Nur wie geht das? Ganz einfach: Spock.com nimmt sich bevorzugt die Nutzerprofile aus Communitys wie dem StudiVZ vor. Auch geschützte Daten kann der Dienst auslesen, selbst wenn sie nicht als öffentlich markiert sind. Wer sich einmal z.B. bei MySpace umgeschaut hat, wird staunen. Ein künftiger Arbeitgeber findet auf einer derartigen Seite mehr über seinen (dann nicht mehr) zukünftigen Mitarbeiter als in einem noch so ausführlichen Lebenslauf.

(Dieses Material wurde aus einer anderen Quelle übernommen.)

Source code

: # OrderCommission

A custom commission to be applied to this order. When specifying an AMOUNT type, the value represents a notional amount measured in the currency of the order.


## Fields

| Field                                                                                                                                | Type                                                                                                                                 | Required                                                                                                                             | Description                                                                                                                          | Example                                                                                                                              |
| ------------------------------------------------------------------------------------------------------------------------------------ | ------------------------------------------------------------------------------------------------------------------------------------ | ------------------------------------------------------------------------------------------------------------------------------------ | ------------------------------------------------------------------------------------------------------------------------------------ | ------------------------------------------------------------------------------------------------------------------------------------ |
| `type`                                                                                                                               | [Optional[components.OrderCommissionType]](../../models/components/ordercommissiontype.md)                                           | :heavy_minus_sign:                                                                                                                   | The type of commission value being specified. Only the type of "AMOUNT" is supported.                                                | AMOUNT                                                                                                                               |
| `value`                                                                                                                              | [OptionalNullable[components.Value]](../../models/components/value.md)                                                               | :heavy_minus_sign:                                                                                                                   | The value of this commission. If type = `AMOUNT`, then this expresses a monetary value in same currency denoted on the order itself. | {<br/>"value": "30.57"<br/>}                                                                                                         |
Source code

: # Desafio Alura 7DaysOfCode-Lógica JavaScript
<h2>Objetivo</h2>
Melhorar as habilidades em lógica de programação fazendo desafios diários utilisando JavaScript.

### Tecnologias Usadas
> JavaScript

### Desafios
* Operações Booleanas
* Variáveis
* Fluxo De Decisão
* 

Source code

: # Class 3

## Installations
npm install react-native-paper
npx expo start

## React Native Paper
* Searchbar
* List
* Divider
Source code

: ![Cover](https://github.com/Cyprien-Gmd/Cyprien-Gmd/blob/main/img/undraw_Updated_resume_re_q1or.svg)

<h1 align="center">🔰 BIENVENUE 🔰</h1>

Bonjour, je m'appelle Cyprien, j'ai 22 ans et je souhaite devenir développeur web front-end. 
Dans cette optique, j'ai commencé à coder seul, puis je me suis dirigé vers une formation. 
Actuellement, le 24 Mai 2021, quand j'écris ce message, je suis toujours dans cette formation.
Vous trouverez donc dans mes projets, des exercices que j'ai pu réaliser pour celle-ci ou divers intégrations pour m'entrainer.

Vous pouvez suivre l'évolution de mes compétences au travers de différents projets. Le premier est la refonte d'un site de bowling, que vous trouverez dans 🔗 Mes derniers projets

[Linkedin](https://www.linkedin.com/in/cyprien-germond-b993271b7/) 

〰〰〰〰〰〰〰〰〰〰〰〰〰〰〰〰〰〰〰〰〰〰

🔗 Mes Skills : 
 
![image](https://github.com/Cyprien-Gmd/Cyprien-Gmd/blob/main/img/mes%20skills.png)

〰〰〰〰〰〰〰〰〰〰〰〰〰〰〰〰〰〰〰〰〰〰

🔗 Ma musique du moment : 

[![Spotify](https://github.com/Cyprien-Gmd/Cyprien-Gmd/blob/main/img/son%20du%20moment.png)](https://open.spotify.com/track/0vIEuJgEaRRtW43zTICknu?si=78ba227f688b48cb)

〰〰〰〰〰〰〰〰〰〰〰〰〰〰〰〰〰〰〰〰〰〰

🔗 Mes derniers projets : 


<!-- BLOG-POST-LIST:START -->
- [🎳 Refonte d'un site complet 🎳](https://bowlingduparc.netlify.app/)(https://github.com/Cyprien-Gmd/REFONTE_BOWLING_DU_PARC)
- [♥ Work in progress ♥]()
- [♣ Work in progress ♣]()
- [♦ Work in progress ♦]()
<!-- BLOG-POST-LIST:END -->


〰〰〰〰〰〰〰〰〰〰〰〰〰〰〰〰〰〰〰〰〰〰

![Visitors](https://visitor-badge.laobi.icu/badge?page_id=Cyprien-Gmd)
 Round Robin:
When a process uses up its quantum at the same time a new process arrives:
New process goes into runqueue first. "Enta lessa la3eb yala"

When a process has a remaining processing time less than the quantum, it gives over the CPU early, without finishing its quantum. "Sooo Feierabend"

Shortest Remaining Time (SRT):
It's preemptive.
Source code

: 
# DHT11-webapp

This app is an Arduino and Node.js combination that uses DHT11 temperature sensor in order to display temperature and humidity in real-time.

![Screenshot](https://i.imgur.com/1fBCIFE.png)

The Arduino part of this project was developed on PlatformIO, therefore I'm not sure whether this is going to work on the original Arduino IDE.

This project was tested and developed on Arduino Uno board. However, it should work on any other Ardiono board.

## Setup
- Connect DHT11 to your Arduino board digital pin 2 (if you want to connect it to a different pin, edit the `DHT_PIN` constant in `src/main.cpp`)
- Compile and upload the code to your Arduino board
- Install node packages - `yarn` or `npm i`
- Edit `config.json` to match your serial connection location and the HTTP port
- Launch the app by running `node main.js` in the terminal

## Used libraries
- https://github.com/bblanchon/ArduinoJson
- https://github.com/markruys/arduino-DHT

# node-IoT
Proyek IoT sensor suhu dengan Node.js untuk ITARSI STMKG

Fazit: Manchmal ist es doch besser, nicht mit dem Strom zu schwimmen. Ich bleibe Seiten wie dem StudiVZ besser fern.

Montag, 20. August 2007

Turbulente Zeiten

Wir leben in „heißen Zeiten“. Klar, dieses Aussage trifft sowohl heute als auch morgen zu. Und einige würden sicher behaupten, dass die Zeiten doch schon immer so waren. Okay. Ich ziehe diese Aussage zurück – aber nur zum Teil.
Wer einige seiner „übrigen“ Euros an der Börse investiert hat, sei es in Fonds, Sparplänen oder Aktien, der wird in den vergangenen Tagen ganz schön mit seinem Geld gelitten haben und muss zu Beginn der neuen Woche feststellen, dass wohl das gute alte Sparbuch so verkehrt nicht ist.
Da ich auch genug habe von dem ewigen Auf und Ab, studiere ich zur Zeit einige Investment-Theorien. Mal schaun, was dabei herauskommt. Denn: Ein Buch mit dem Titel „Wie investiere ich richtig“ kann prinzipiell jeder schreiben, entscheidend ist aber, ob auch beim Leser etwas davon ankommt. Näheres zu meinen Leseabenteuern gibt's demnächst.